### [WORK ITEM]
Every line of the entries with the word "FirstRun" in it should be shown.

[Collected data]
-----

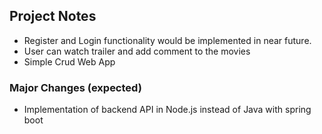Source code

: ## Project Notes

-   Register and Login functionality would be implemented in near future.
-   User can watch trailer and add comment to the movies
-   Simple Crud Web App

### Major Changes (expected)

-   Implementation of backend API in Node.js instead of Java with spring boot
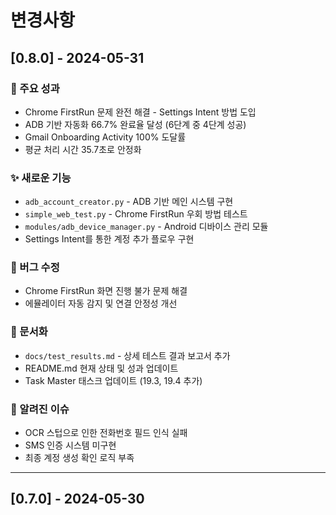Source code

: # 변경사항

## [0.8.0] - 2024-05-31

### 🎉 주요 성과
- Chrome FirstRun 문제 완전 해결 - Settings Intent 방법 도입
- ADB 기반 자동화 66.7% 완료율 달성 (6단계 중 4단계 성공)
- Gmail Onboarding Activity 100% 도달률
- 평균 처리 시간 35.7초로 안정화

### ✨ 새로운 기능
- `adb_account_creator.py` - ADB 기반 메인 시스템 구현
- `simple_web_test.py` - Chrome FirstRun 우회 방법 테스트
- `modules/adb_device_manager.py` - Android 디바이스 관리 모듈
- Settings Intent를 통한 계정 추가 플로우 구현

### 🐛 버그 수정
- Chrome FirstRun 화면 진행 불가 문제 해결
- 에뮬레이터 자동 감지 및 연결 안정성 개선

### 📝 문서화
- `docs/test_results.md` - 상세 테스트 결과 보고서 추가
- README.md 현재 상태 및 성과 업데이트
- Task Master 태스크 업데이트 (19.3, 19.4 추가)

### 🚧 알려진 이슈
- OCR 스텁으로 인한 전화번호 필드 인식 실패
- SMS 인증 시스템 미구현
- 최종 계정 생성 확인 로직 부족

---

## [0.7.0] - 2024-05-30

-----

### [SOLVED EXERCISE]
- Chrome FirstRun 문제 완전 해결 - Settings Intent 방법 도입
- `simple_web_test.py` - Chrome FirstRun 우회 방법 테스트
- Chrome FirstRun 화면 진행 불가 문제 해결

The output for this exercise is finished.